Yeah, if it’s anything like Defra, that went around 2009. We had zero pay rise for 2 years, then 1% in 2011, 2012, and 2013. So by that point, you’d have had a 3.03% pay increase over what you were getting in 2008. In 2014 they brought in a new system which meant you got 1% if you were a strong performer, 0.5 for adequate, and 0 if on performance management measures. No increment for a long, long time.

There was once a milestone system by which if you had been in the same grade for a certain number of years you got a pay rise bigger than the norm, but I never got close, and I think that went around the same time (2009). I was lucky in that I got a job where I had an allowance to compensate for not being paid overtime, then another where I was posted overseas (it still cost me money, even with some allowances, due to a stingy COLA rate, but that’s a different story).

Captain_Swoop 8th March 2021 05:50 PM

Asylum seekers were housed in cramped and filthy conditions at a military barracks, inspectors have said.

Some of the most vulnerable people were living in a "decrepit" block unfit for habitation at Kent's Napier Barracks.

The Independent Chief Inspector of Borders and Immigration and Her Majesty's Inspectorate of Prisons also visited Penally Camp in Pembrokeshire.

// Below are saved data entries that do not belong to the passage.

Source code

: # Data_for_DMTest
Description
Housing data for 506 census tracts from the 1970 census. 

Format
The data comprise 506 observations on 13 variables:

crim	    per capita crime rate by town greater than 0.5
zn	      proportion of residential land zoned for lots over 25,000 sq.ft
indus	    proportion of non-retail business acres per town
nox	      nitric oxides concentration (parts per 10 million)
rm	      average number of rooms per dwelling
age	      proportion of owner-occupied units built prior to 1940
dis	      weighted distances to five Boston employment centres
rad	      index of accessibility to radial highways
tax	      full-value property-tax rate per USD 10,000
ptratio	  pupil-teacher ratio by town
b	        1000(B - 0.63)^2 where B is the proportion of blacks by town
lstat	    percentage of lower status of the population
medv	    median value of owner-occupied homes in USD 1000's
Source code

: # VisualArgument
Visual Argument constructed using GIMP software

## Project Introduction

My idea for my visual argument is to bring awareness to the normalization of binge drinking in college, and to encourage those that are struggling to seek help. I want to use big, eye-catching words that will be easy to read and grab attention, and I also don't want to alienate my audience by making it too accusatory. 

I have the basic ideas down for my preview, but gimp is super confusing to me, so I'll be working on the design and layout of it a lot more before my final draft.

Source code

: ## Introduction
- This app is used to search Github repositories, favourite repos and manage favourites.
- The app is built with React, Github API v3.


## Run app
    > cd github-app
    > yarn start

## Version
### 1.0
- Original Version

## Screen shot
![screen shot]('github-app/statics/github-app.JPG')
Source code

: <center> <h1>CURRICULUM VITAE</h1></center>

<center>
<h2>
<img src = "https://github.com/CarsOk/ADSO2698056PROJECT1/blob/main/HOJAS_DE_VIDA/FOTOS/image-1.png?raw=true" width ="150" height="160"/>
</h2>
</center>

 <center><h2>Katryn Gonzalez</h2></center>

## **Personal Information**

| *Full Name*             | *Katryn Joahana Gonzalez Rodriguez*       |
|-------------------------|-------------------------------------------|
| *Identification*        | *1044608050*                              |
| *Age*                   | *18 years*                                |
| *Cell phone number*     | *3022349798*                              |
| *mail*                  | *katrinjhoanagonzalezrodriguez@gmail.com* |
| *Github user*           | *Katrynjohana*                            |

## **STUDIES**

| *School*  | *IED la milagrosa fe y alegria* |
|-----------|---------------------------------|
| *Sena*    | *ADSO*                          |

They said both sites were "run-down".

The Home Office said it had instructed service providers to make improvements.

Ms Patel, who has repeatedly defended the use of Napier, last month said: "This site has previously accommodated our brave soldiers and army personnel. It is an insult to say that it is not good enough for these individuals"

https://www.bbc.co.uk/news/uk-england-kent-56325360

Some of the blocks had been empty and disused for years even before the army left.

gypsyjackson 8th March 2021 08:32 PM

Quote:

Originally Posted by Captain_Swoop (Post 13419917)

Ms Patel, who has repeatedly defended the use of Napier, last month said: "This site has previously accommodated our brave soldiers and army personnel. It is an insult to say that it is not good enough for these individuals"

https://www.bbc.co.uk/news/uk-england-kent-56325360

Some of the blocks had been empty and disused for years even before the army left.

Does she ever describe them as “people”?

Darat 9th March 2021 12:10 AM

Quote:

Originally Posted by gypsyjackson (Post 13420063)
Does she ever describe them as “people”?

Why would she?

The Don 9th March 2021 12:50 AM

Quote:

Originally Posted by gypsyjackson (Post 13420063)
Does she ever describe them as “people”?

Quote:

Originally Posted by Darat (Post 13420140)
Why would she?

Exactly ! They can't vote, and if they eventually become able to do so, they're unlikely to vote Conservative ;)

Captain_Swoop 9th March 2021 03:04 AM

Quote:

Originally Posted by Darat (Post 13420199)
Pah - only Britain counts, you’ll best remember your place now we are no longer held down by the EU, otherwise we might send an aircraft carrier* to remind you of your place!


*If you could hold on a decade so we can get some planes


They might not be getting them all now.

They are on about cancelling them and going for a new British plane that may be available from 2030.

Apparently it's going to be better and cheaper than the F35.